On Feb 8, 2013, at 6:13 AM, Branden Archer <[email protected]> wrote:

> Anna,
> 
> Thanks for committing these!
> 
> Who should I contact to have the LeakPtrValChanged section of the following 
> page updated/removed, as the checker is now in?
> http://clang-analyzer.llvm.org/potential_checkers.html
> 
Just send in a patch. The html page is in the clang repository.

Anna.
> - Branden
> 
> On Thu, Feb 7, 2013 at 6:09 PM, Anna Zaks <[email protected]> wrote:
> Branden,
> 
> Thanks for working on this and polishing it up! I've committed the changes in 
> r174677 and r 174678.
> 
> I had to change the tests from the first patch slightly since we've made 
> analyzer more pessimistic as a quick fix to a regression in r174468. This 
> resulted in the expected leaks not being reported.
> 
> Cheers,
> Anna.
> On Feb 3, 2013, at 8:10 PM, Branden Archer <[email protected]> wrote:
> 
>> Here is the commit message for the first patch:
>> [analyzer] Pass pointer escape type to checkPointerEscape checker
>>     
>> The checkPointerEscape checker previously did not specify how a
>> pointer escaped. This change includes an enum which describes the
>> different ways a pointer may escape. This enum is passed to the
>> checkPointerEscape checker when a pointer escapes. If the escape
>> is due to a function call, the call is passed. This changes
>> previous behavior where the call is passed as NULL if the escape
>> was due to indirectly invalidating the region the pointer referenced.
>> 
>> Here is the commit message for the second patch:
>> [analyzer] malloc checker reports bugs when freeing memory with offset 
>> pointer
>>     
>> The malloc checker will now catch the case when a previously malloc'ed
>> region is freed, but the pointer passed to free does not point to the
>> start of the allocated memory. For example:
>>     
>> int *p1 = malloc(sizeof(int));
>> p1++;
>> free(p1); // warn
>>     
>> From the "memory.LeakPtrValChanged enhancement to unix.Malloc" entry
>> in the list of potential checkers.
>> 
>> 
>> What I meant is that the tests should not pass before the patch is applied. 
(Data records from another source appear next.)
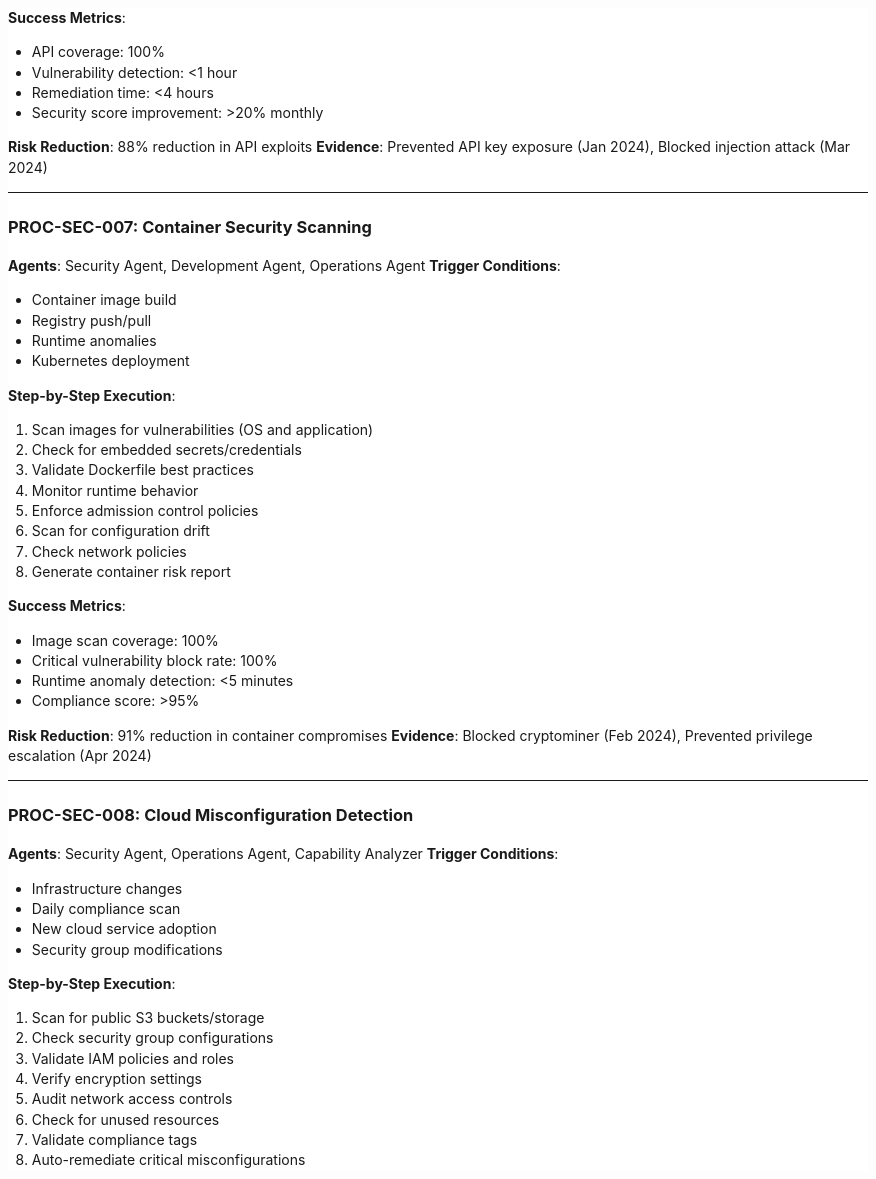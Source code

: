 **Success Metrics**:
- API coverage: 100%
- Vulnerability detection: <1 hour
- Remediation time: <4 hours
- Security score improvement: >20% monthly

**Risk Reduction**: 88% reduction in API exploits
**Evidence**: Prevented API key exposure (Jan 2024), Blocked injection attack (Mar 2024)

---

### PROC-SEC-007: Container Security Scanning
**Agents**: Security Agent, Development Agent, Operations Agent
**Trigger Conditions**:
- Container image build
- Registry push/pull
- Runtime anomalies
- Kubernetes deployment

**Step-by-Step Execution**:
1. Scan images for vulnerabilities (OS and application)
2. Check for embedded secrets/credentials
3. Validate Dockerfile best practices
4. Monitor runtime behavior
5. Enforce admission control policies
6. Scan for configuration drift
7. Check network policies
8. Generate container risk report

**Success Metrics**:
- Image scan coverage: 100%
- Critical vulnerability block rate: 100%
- Runtime anomaly detection: <5 minutes
- Compliance score: >95%

**Risk Reduction**: 91% reduction in container compromises
**Evidence**: Blocked cryptominer (Feb 2024), Prevented privilege escalation (Apr 2024)

---

### PROC-SEC-008: Cloud Misconfiguration Detection
**Agents**: Security Agent, Operations Agent, Capability Analyzer
**Trigger Conditions**:
- Infrastructure changes
- Daily compliance scan
- New cloud service adoption
- Security group modifications

**Step-by-Step Execution**:
1. Scan for public S3 buckets/storage
2. Check security group configurations
3. Validate IAM policies and roles
4. Verify encryption settings
5. Audit network access controls
6. Check for unused resources
7. Validate compliance tags
8. Auto-remediate critical misconfigurations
>> Then, after you apply the patch, the tests should start passing.
>> 
>> Thanks for the reminder. The other tests for the second patch checked out, 
>> but what I was trying for the first patch was not. I decided to take a more 
>> direct approach to testing the first patch. Instead of trying to figure out 
>> a system header function that would take a struct containing a pointer (or 
>> for the simple stream checker, a FILE pointer), I decided to 'create my own' 
>> by adding a fake system header function in the header included in the test 
>> files. In doing so, I can easily see that previous to the change there was a 
>> false negative, but after the change a bug was found.
>> 
>> - Branden
>> 
>> On Fri, Feb 1, 2013 at 1:20 PM, Anna Zaks <[email protected]> wrote:
>> 
>> On Jan 31, 2013, at 7:20 PM, Branden Archer <[email protected]> wrote:
>> 
>>> Oh, one other thing. I do not know who does the committing when the patch 
>>> is approved. Should I prove a patch that has my commit message in it and 
>>> username? Would either of you be pushing the change, or would I be pushing 
>>> it?
>>> 
>> 
>> One of us will push this and mention that the patch is by you in the commit 
>> message. Please do send the commit message!
>> 
>>> Also, thanks for your comments and discussion on this patch, and for 
>>> keeping with it for so long! I appreciate your feedback and the opportunity 
>>> to learn some about the static analyzer of clang.
>>> 
>>> - Branden
>>> 
>>> On Thu, Jan 31, 2013 at 10:10 PM, Branden Archer <[email protected]> 
>>> wrote:
>>> Have you double checked that the tests did not generate the warnings before 
>>> the patch?
>>> 
>>> When you mentioned this, I had a moment of doubt. I checked for compiler 
>>> warnings and the 'make test' before I emailed my patches, and all came back 
>>> clean. Just to be sure I updated my source and compiled again, all still 
>>> clean. Did you see something in particular, or just wanted to make sure?
>>> 
>> 
>> What I meant is that the tests should not pass before the patch is applied. 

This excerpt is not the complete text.